## About this exercise
Line by line, print the records exactly, and keep images out of the copy.

## Data
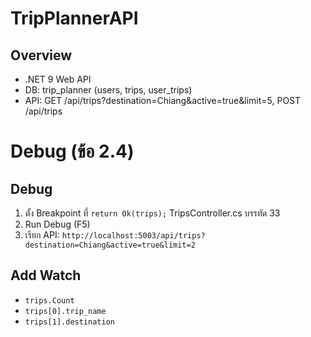 # TripPlannerAPI

## Overview
- .NET 9 Web API 
- DB: trip_planner (users, trips, user_trips)
- API: GET /api/trips?destination=Chiang&active=true&limit=5, POST /api/trips

# Debug  (ข้อ 2.4)

## Debug
1. ตั้ง Breakpoint ที่ `return Ok(trips);` TripsController.cs บรรทัด 33
2. Run Debug (F5)
3. เรียก API: `http://localhost:5003/api/trips?destination=Chiang&active=true&limit=2`

## Add Watch
- `trips.Count`
- `trips[0].trip_name`
- `trips[1].destination`

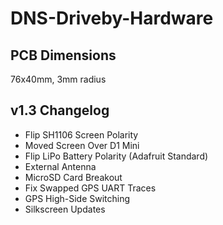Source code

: # DNS-Driveby-Hardware

## PCB Dimensions
76x40mm, 3mm radius

## v1.3 Changelog
- Flip SH1106 Screen Polarity 
- Moved Screen Over D1 Mini
- Flip LiPo Battery Polarity (Adafruit Standard)
- External Antenna
- MicroSD Card Breakout
- Fix Swapped GPS UART Traces
- GPS High-Side Switching
- Silkscreen Updates

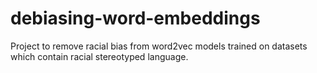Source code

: # debiasing-word-embeddings
Project to remove racial bias from word2vec models trained on datasets which contain racial stereotyped language.
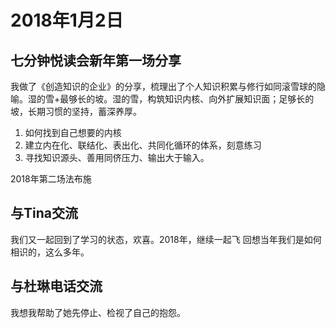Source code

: # 2018年1月2日

## 七分钟悦读会新年第一场分享
我做了《创造知识的企业》的分享，梳理出了个人知识积累与修行如同滚雪球的隐喻。湿的雪+最够长的坡。湿的雪，构筑知识内核、向外扩展知识面；足够长的坡，长期习惯的坚持，蓄深养厚。
1. 如何找到自己想要的内核
2. 建立内在化、联结化、表出化、共同化循环的体系，刻意练习
3. 寻找知识源头、善用同侪压力、输出大于输入。

2018年第二场法布施

## 与Tina交流
我们又一起回到了学习的状态，欢喜。2018年，继续一起飞
回想当年我们是如何相识的，这么多年。

## 与杜琳电话交流
我想我帮助了她先停止、检视了自己的抱怨。
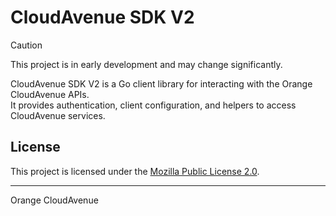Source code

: # CloudAvenue SDK V2

> [!CAUTION]
> This project is in early development and may change significantly.

CloudAvenue SDK V2 is a Go client library for interacting with the Orange CloudAvenue APIs.  
It provides authentication, client configuration, and helpers to access CloudAvenue services.

## License

This project is licensed under the [Mozilla Public License 2.0](LICENSE).

---

Orange CloudAvenue
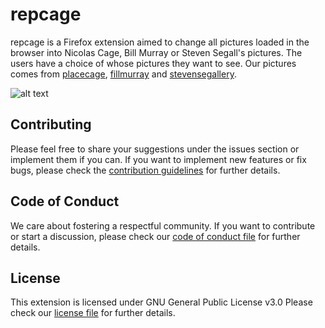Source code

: # repcage

repcage is a Firefox extension aimed to change all pictures loaded in the browser into Nicolas Cage, Bill Murray or Steven Segall's pictures. The users have a choice of whose pictures they want to see. Our pictures comes from [placecage](https://www.placecage.com/), [fillmurray](https://www.fillmurray.com/) and [stevensegallery](https://www.stevensegallery.com/).

![alt text](https://raw.githubusercontent.com/nyu-ossd-s20/repcage/master/repcage.png)

## Contributing
Please feel free to share your suggestions under the issues section or implement them if you can. If you want to implement new features or fix bugs, please check the [contribution guidelines](https://github.com/nyu-ossd-s20/repcage/blob/master/CONTRIBUTING.md) for further details.

## Code of Conduct
We care about fostering a respectful community. If you want to contribute or start a discussion, please check our [code of conduct file](https://github.com/nyu-ossd-s20/repcage/blob/master/CODE_OF_CONDUCT.md) for further details.

## License
This extension is licensed under GNU General Public License v3.0
Please check our [license file](https://github.com/nyu-ossd-s20/repcage/blob/master/LICENSE) for further details.
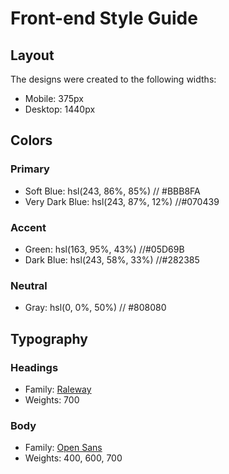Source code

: # Front-end Style Guide

## Layout

The designs were created to the following widths:

- Mobile: 375px
- Desktop: 1440px

## Colors

### Primary

- Soft Blue: hsl(243, 86%, 85%)  // #BBB8FA
- Very Dark Blue: hsl(243, 87%, 12%)  //#070439

### Accent

- Green: hsl(163, 95%, 43%) //#05D69B
- Dark Blue: hsl(243, 58%, 33%)  //#282385

### Neutral

- Gray: hsl(0, 0%, 50%) // #808080

## Typography

### Headings

- Family: [Raleway](https://fonts.google.com/specimen/Raleway)
- Weights: 700

### Body

- Family: [Open Sans](https://fonts.google.com/specimen/Open+Sans)
- Weights: 400, 600, 700
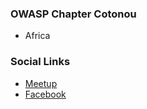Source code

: ### OWASP Chapter Cotonou 
* Africa

### Social Links
* [Meetup](https://www.meetup.com/owasp-cotonou-chapter/)
* [Facebook](https://www.facebook.com/OWASPCotonou)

## Result
 # TripPlannerAPI

## Overview
- .NET 9 Web API 
- DB: trip_planner (users, trips, user_trips)
- API: GET /api/trips?destination=Chiang&active=true&limit=5, POST /api/trips

# Debug  (ข้อ 2.4)

## Debug
1. ตั้ง Breakpoint ที่ `return Ok(trips);` TripsController.cs บรรทัด 33
2. Run Debug (F5)
3. เรียก API: `http://localhost:5003/api/trips?destination=Chiang&active=true&limit=2`

## Add Watch
- `trips.Count`
- `trips[0].trip_name`
- `trips[1].destination`

Source code

: # DNS-Driveby-Hardware

## PCB Dimensions
76x40mm, 3mm radius

## v1.3 Changelog
- Flip SH1106 Screen Polarity 
- Moved Screen Over D1 Mini
- Flip LiPo Battery Polarity (Adafruit Standard)
- External Antenna
- MicroSD Card Breakout
- Fix Swapped GPS UART Traces
- GPS High-Side Switching
- Silkscreen Updates

Source code

: # debiasing-word-embeddings
Project to remove racial bias from word2vec models trained on datasets which contain racial stereotyped language.
Source code

: # 2018年1月2日

## 七分钟悦读会新年第一场分享
我做了《创造知识的企业》的分享，梳理出了个人知识积累与修行如同滚雪球的隐喻。湿的雪+最够长的坡。湿的雪，构筑知识内核、向外扩展知识面；足够长的坡，长期习惯的坚持，蓄深养厚。
1. 如何找到自己想要的内核
2. 建立内在化、联结化、表出化、共同化循环的体系，刻意练习
3. 寻找知识源头、善用同侪压力、输出大于输入。

2018年第二场法布施

## 与Tina交流
我们又一起回到了学习的状态，欢喜。2018年，继续一起飞
回想当年我们是如何相识的，这么多年。

## 与杜琳电话交流
我想我帮助了她先停止、检视了自己的抱怨。
Source code

: # CloudAvenue SDK V2

> [!CAUTION]
> This project is in early development and may change significantly.

CloudAvenue SDK V2 is a Go client library for interacting with the Orange CloudAvenue APIs.  
It provides authentication, client configuration, and helpers to access CloudAvenue services.

## License

This project is licensed under the [Mozilla Public License 2.0](LICENSE).

---

Orange CloudAvenue
Source code

: # repcage

repcage is a Firefox extension aimed to change all pictures loaded in the browser into Nicolas Cage, Bill Murray or Steven Segall's pictures. The users have a choice of whose pictures they want to see. Our pictures comes from [placecage](https://www.placecage.com/), [fillmurray](https://www.fillmurray.com/) and [stevensegallery](https://www.stevensegallery.com/).

![alt text](https://raw.githubusercontent.com/nyu-ossd-s20/repcage/master/repcage.png)

## Contributing
Please feel free to share your suggestions under the issues section or implement them if you can. If you want to implement new features or fix bugs, please check the [contribution guidelines](https://github.com/nyu-ossd-s20/repcage/blob/master/CONTRIBUTING.md) for further details.

## Code of Conduct
We care about fostering a respectful community. If you want to contribute or start a discussion, please check our [code of conduct file](https://github.com/nyu-ossd-s20/repcage/blob/master/CODE_OF_CONDUCT.md) for further details.

## License
This extension is licensed under GNU General Public License v3.0
Please check our [license file](https://github.com/nyu-ossd-s20/repcage/blob/master/LICENSE) for further details.
Source code

: # Front-end Style Guide

## Layout

The designs were created to the following widths:

- Mobile: 375px
- Desktop: 1440px

## Colors

### Primary

- Soft Blue: hsl(243, 86%, 85%)  // #BBB8FA
- Very Dark Blue: hsl(243, 87%, 12%)  //#070439

### Accent

- Green: hsl(163, 95%, 43%) //#05D69B
- Dark Blue: hsl(243, 58%, 33%)  //#282385

### Neutral

- Gray: hsl(0, 0%, 50%) // #808080

## Typography

### Headings

- Family: [Raleway](https://fonts.google.com/specimen/Raleway)
- Weights: 700

### Body

- Family: [Open Sans](https://fonts.google.com/specimen/Open+Sans)
- Weights: 400, 600, 700
Source code

: ### OWASP Chapter Cotonou 
* Africa

### Social Links
* [Meetup](https://www.meetup.com/owasp-cotonou-chapter/)
* [Facebook](https://www.facebook.com/OWASPCotonou)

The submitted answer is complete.